+++ Listed records

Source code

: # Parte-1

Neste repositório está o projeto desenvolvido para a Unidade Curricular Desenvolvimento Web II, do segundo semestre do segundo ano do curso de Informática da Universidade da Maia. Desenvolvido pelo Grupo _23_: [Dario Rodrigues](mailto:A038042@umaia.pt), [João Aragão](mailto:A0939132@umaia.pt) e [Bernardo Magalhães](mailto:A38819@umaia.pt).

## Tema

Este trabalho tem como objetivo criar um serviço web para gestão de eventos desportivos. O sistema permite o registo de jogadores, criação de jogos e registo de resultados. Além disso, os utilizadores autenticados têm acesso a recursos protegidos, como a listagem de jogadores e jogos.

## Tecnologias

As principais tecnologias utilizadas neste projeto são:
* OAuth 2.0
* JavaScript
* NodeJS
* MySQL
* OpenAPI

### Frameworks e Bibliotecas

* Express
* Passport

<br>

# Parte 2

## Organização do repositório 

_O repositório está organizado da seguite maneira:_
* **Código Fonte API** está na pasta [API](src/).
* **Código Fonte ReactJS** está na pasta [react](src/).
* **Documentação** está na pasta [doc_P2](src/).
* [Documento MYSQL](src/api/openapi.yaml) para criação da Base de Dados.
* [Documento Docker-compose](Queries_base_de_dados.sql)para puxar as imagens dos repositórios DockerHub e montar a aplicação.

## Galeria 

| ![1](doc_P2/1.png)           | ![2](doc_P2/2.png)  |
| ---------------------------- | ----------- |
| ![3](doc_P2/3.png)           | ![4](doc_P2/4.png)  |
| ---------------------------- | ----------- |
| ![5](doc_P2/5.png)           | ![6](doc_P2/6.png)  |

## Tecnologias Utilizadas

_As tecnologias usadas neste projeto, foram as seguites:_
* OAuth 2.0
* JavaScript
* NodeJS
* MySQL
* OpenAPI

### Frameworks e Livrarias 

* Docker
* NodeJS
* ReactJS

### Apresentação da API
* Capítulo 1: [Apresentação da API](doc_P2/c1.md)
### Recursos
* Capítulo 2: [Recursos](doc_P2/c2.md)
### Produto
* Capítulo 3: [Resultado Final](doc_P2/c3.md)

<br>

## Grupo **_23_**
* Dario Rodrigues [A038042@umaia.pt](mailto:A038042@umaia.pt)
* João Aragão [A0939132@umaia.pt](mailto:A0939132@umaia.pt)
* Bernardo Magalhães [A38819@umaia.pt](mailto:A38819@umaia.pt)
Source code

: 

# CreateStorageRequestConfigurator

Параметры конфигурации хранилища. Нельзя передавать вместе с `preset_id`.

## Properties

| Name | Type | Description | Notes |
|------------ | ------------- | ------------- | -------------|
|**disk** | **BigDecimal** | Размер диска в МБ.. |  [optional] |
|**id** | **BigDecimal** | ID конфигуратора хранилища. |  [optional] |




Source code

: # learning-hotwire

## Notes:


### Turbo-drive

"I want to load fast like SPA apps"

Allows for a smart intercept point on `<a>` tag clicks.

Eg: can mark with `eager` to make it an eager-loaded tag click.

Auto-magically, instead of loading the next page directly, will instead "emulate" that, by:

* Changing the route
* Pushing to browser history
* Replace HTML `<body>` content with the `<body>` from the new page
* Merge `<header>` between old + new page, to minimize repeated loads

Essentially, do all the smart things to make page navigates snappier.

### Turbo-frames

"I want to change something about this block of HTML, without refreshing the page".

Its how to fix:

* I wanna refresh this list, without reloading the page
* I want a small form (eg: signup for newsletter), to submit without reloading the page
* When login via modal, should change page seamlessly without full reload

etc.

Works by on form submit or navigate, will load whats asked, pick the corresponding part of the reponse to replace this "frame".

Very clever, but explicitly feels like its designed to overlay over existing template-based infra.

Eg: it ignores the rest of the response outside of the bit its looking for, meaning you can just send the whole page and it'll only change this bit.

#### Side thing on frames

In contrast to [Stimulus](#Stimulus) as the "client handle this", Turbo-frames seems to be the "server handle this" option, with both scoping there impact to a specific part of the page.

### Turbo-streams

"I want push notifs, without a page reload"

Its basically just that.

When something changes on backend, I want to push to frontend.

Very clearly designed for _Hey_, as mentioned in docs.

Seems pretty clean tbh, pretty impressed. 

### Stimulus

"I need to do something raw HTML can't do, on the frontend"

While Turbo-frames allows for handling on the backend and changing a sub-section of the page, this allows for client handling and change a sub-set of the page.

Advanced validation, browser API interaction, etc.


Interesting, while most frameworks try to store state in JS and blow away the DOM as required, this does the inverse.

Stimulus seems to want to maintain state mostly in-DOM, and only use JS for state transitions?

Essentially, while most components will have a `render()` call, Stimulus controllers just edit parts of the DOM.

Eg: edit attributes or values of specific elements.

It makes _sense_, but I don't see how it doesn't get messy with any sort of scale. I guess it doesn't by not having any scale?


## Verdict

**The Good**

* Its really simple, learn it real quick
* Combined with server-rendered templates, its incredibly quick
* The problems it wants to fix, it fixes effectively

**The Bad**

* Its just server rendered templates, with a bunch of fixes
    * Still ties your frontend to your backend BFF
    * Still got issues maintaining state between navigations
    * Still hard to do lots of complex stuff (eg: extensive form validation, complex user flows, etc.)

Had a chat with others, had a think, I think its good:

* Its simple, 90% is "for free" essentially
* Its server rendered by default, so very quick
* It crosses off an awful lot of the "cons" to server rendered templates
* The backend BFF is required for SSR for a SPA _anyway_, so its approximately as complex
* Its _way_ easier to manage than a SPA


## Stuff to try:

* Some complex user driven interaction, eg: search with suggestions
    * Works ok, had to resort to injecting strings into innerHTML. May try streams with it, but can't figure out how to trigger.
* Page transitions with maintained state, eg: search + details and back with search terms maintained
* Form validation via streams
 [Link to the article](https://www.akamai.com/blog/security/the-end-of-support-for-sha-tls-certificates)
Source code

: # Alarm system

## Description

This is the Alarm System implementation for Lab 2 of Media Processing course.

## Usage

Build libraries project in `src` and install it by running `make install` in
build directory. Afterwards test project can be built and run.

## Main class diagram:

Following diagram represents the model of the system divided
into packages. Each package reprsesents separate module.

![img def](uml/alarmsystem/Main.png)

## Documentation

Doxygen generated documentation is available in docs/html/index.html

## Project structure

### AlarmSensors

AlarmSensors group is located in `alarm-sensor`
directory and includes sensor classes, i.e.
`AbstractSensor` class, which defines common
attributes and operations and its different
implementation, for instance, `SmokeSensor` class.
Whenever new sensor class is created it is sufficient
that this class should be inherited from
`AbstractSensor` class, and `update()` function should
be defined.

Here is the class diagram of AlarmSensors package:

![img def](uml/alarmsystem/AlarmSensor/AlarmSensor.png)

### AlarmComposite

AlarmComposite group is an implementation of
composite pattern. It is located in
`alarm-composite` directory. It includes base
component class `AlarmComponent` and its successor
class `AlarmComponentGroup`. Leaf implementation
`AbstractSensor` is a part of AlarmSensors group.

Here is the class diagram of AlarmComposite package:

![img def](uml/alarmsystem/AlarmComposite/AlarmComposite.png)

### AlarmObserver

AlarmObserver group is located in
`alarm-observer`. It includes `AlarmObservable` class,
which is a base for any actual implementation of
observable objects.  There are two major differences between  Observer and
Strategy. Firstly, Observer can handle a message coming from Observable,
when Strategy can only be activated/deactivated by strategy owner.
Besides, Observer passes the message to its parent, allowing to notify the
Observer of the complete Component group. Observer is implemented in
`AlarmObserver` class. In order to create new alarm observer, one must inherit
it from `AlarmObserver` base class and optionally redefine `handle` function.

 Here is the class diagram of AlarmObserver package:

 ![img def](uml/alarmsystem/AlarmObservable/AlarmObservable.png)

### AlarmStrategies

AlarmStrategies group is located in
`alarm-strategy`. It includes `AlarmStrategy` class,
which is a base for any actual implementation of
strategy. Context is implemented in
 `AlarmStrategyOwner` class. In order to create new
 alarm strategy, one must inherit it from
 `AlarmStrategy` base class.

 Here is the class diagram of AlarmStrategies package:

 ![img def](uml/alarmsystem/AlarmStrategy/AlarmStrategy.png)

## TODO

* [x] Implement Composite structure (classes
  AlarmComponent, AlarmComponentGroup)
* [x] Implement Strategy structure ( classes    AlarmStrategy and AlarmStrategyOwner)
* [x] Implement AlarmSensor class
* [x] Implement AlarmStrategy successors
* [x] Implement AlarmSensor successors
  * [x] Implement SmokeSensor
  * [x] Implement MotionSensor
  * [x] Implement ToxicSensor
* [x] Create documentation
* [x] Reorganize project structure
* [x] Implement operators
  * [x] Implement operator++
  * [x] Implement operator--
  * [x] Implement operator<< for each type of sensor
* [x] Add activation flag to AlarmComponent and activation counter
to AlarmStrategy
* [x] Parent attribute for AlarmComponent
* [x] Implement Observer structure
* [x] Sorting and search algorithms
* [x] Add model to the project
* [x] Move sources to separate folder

++++++

### [Your assignment]
Tally the lines in the records above that contain the string "Código" and report only the tally.

### [Your solution]
2